Work request >> State how many lines of the entries hold the string "grupos", and nothing more.

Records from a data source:
<<<<

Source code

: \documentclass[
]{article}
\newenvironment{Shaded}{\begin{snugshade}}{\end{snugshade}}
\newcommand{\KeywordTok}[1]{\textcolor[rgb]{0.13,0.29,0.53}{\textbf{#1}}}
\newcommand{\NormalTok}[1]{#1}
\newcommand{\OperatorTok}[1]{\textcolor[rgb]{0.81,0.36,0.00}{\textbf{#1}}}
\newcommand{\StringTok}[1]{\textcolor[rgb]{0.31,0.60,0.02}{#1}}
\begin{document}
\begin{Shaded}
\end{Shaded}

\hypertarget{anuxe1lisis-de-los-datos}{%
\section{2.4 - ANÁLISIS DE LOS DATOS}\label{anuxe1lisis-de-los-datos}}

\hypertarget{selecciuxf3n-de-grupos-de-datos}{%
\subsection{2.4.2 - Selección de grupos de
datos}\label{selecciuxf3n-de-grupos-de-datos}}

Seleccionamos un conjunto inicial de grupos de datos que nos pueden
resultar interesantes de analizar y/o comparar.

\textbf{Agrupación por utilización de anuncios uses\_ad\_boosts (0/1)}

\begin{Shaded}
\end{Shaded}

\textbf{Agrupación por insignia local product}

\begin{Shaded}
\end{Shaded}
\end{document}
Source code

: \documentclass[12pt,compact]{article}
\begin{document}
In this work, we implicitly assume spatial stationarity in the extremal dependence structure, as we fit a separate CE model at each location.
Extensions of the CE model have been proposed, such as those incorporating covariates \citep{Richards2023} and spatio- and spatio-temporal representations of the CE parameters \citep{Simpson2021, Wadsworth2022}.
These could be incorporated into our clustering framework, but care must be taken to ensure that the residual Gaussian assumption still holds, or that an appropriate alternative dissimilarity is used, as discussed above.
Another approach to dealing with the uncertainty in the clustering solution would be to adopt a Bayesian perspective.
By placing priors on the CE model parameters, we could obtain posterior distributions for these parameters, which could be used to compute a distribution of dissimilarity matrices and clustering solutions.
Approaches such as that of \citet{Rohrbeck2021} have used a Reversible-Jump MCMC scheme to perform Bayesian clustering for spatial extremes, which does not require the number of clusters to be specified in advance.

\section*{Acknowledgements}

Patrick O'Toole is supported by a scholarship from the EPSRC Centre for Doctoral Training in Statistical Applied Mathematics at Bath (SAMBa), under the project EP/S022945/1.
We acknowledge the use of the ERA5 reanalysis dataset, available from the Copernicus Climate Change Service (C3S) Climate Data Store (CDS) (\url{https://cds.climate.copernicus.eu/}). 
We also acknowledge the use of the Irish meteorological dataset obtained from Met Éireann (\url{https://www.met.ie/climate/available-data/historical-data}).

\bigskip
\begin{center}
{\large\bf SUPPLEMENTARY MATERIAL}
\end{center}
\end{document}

>>>>

Answer >> 4